Goulding y sus colaboradores hicieron, en lo dramático, una tragedia abundante en elementos clásicos como la peripecia y la necedad destructiva que revivieron la dramaturgia de Esquilo. Su única desviación, y error, fue un final levemente esperanzador que exigió Zanuck. Pero fuera de eso la película formaba parte de una ola de teatro y cine estadounidenses —de Arthur Miller y Tennessee Williams; de John Huston y Orson Welles—, que, frente al vanguardismo marxista de Bertolt Brecht, revivieron los tropos griegos para una sociedad industrial, ambiciosa, que ocultó su desintegración en los melodramas felices de Frank Capra. Los cineastas, en específico, acudieron al pasado y al psicoanálisis para encontrar en el corazón abatido de cada hombre las razones de una desgracia nacional y, sin planearlo, inventaron un estilo: el film noir.

Nightmare Alle (2022), de Guillermo del Toro.

Nightmare Alle (2022), de Guillermo del Toro.

La primera Nightmare Alley, como otros clásicos de Fritz Lang y Billy Wilder, imitó el claroscuro fatal del expresionismo alemán, pero sobre todo encontró en la sutileza iconos trágicos: el geek del carnaval —un hombre de comportamiento animal, que podríamos traducir como fenómeno— come gallinas vivas y un día se escapa de su jaula pero apenas si lo vemos; en otra escena, un fantasma se insinúa en la noche, luminoso, lunar, para conmover a un millonario.
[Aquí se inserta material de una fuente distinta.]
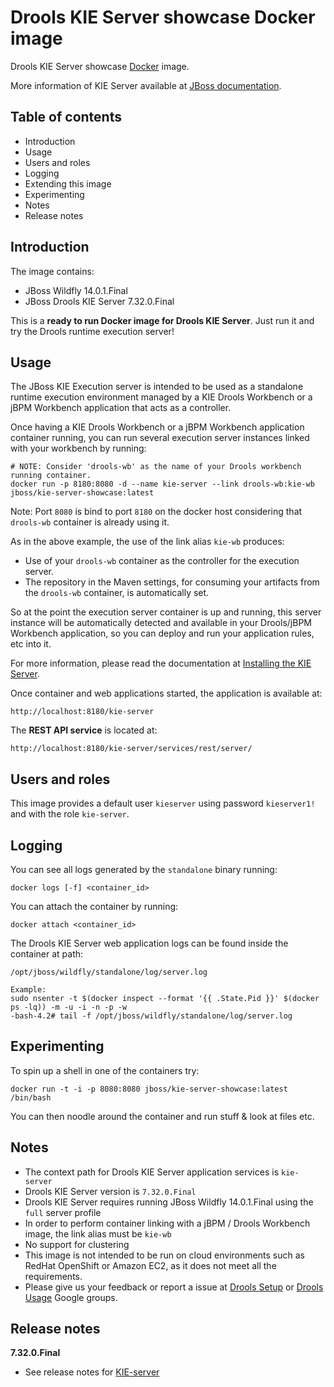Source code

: Drools KIE Server showcase Docker image
=======================================

Drools KIE Server showcase [Docker](http://docker.io/) image.

More information of KIE Server available at [JBoss documentation](http://docs.jboss.org/drools/release/7.32.0.Final/drools-docs/html_single/#_ch.kie.server).

Table of contents
------------------

* Introduction
* Usage
* Users and roles
* Logging
* Extending this image
* Experimenting
* Notes
* Release notes

Introduction
------------

The image contains: 
              
* JBoss Wildfly 14.0.1.Final
* JBoss Drools KIE Server 7.32.0.Final

This is a **ready to run Docker image for Drools KIE Server**. Just run it and try the Drools runtime execution server!                   

Usage
-----

The JBoss KIE Execution server is intended to be used as a standalone runtime execution environment managed by a KIE Drools Workbench or a jBPM Workbench application that acts as a controller.             

Once having a KIE Drools Workbench or a jBPM Workbench application container running, you can run several execution server instances linked with your workbench by running:                                 
    
    # NOTE: Consider 'drools-wb' as the name of your Drools workbench running container.     
    docker run -p 8180:8080 -d --name kie-server --link drools-wb:kie-wb jboss/kie-server-showcase:latest

Note: Port `8080` is bind to port `8180` on the docker host considering that `drools-wb` container is already using it.         
 
As in the above example, the use of the link alias `kie-wb` produces:               
  
* Use of your `drools-wb` container as the controller for the execution server.                     
* The repository in the Maven settings, for consuming your artifacts from the `drools-wb` container, is automatically set.                    

So at the point the execution server container is up and running, this server instance will be automatically detected and available in your Drools/jBPM Workbench application, so you can deploy and run your application rules, etc into it.                 

For more information, please read the documentation at [Installing the KIE Server](http://docs.jboss.org/drools/release/7.32.0.Final/drools-docs/html_single/#_installing_the_kie_server).

Once container and web applications started, the application is available at:              

    http://localhost:8180/kie-server

The **REST API service** is located at:               

    http://localhost:8180/kie-server/services/rest/server/

Users and roles
----------------

This image provides a default user `kieserver` using password `kieserver1!` and with the role `kie-server`.                      

Logging
-------

You can see all logs generated by the `standalone` binary running:

    docker logs [-f] <container_id>
    
You can attach the container by running:

    docker attach <container_id>

The Drools KIE Server web application logs can be found inside the container at path:

    /opt/jboss/wildfly/standalone/log/server.log

    Example:
    sudo nsenter -t $(docker inspect --format '{{ .State.Pid }}' $(docker ps -lq)) -m -u -i -n -p -w
    -bash-4.2# tail -f /opt/jboss/wildfly/standalone/log/server.log


Experimenting
-------------

To spin up a shell in one of the containers try:

    docker run -t -i -p 8080:8080 jboss/kie-server-showcase:latest /bin/bash

You can then noodle around the container and run stuff & look at files etc.

Notes
-----

* The context path for Drools KIE Server application services is `kie-server`
* Drools KIE Server version is `7.32.0.Final`
* Drools KIE Server requires running JBoss Wildfly 14.0.1.Final using the `full` server profile
* In order to perform container linking with a jBPM / Drools Workbench image, the link alias must be `kie-wb`       
* No support for clustering                
* This image is not intended to be run on cloud environments such as RedHat OpenShift or Amazon EC2, as it does not meet all the requirements.                      
* Please give us your feedback or report a issue at [Drools Setup](https://groups.google.com/forum/#!forum/drools-setup) or [Drools Usage](https://groups.google.com/forum/#!forum/drools-usage) Google groups.              

Release notes
-------------

**7.32.0.Final**

* See release notes for [KIE-server](https://docs.jboss.org/drools/release/7.32.0.Final/drools-docs/html_single/index.html#_ch.kie.server)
Quizá forzado por la autocensura de la época, Goulding se negó a la obviedad, incluso al dar explicaciones en la trama, y gracias a su ahorro encontró una potencia imborrable.
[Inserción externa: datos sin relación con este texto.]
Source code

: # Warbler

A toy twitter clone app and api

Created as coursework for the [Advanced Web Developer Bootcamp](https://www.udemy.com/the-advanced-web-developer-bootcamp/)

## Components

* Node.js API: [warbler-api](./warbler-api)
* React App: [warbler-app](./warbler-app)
En cambio Del Toro, formado por el cine de horror, busca en la crueldad ostensible y las explicaciones un puente para llegar al público. De algún modo él es Stan y su escenario espectacular, dispuesto a zarandearnos para crear un impacto contundente. Un ejemplo notable de la diferencia entre Del Toro y Goulding son el fenómeno y el fantasma que describí antes: no sólo vemos cómo el monstruo carnavalero decapita a la gallina con los dientes sino que Stan se encuentra de cara con él para dejar claro su temor a acabar hecho bestia. El fantasma aparece manchado de sangre para espantar al millonario. Si el film noir envuelve en la sombra y la ambigüedad, los elementos de horror son una adición disonante pero inevitable para el autor mexicano, que nos ha mostrado antes una mejilla hendida y un picahielos penetrando el rostro de Tom Hiddleston. Lo explícito, sin embargo, llega al exceso en Nightmare Alley cuando los personajes se explican absolutamente todo y los símbolos de la destrucción se amontonan para revelar el pasado y el destino de Stan. Del Toro le arroja luz a un noir y lo quema, hasta, inesperadamente, para.
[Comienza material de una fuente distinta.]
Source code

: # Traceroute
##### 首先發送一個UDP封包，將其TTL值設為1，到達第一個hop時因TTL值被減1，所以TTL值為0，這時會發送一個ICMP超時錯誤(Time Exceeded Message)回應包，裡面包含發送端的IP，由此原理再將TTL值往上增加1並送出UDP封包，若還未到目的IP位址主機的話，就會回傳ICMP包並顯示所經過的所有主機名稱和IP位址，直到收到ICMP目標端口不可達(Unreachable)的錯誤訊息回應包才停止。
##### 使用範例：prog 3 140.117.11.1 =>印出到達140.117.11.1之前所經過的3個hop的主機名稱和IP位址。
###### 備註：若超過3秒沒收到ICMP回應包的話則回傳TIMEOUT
Podríamos dividir la película en dos locaciones: el carnaval, refulgente hasta en las noches, y la ciudad, opaca incluso en los días. Cuando Stan perfecciona su acto, se muda con Molly a Nueva York y encuentra la fama y las tentaciones; Del Toro encuentra el noir en el cambio de tono y de colores pero además deja a la trama avanzar sin exposiciones de sobra. También cambia el montaje y empezamos a ver conversaciones más largas, como en el cine clásico, y los planos pesan solamente por los actores.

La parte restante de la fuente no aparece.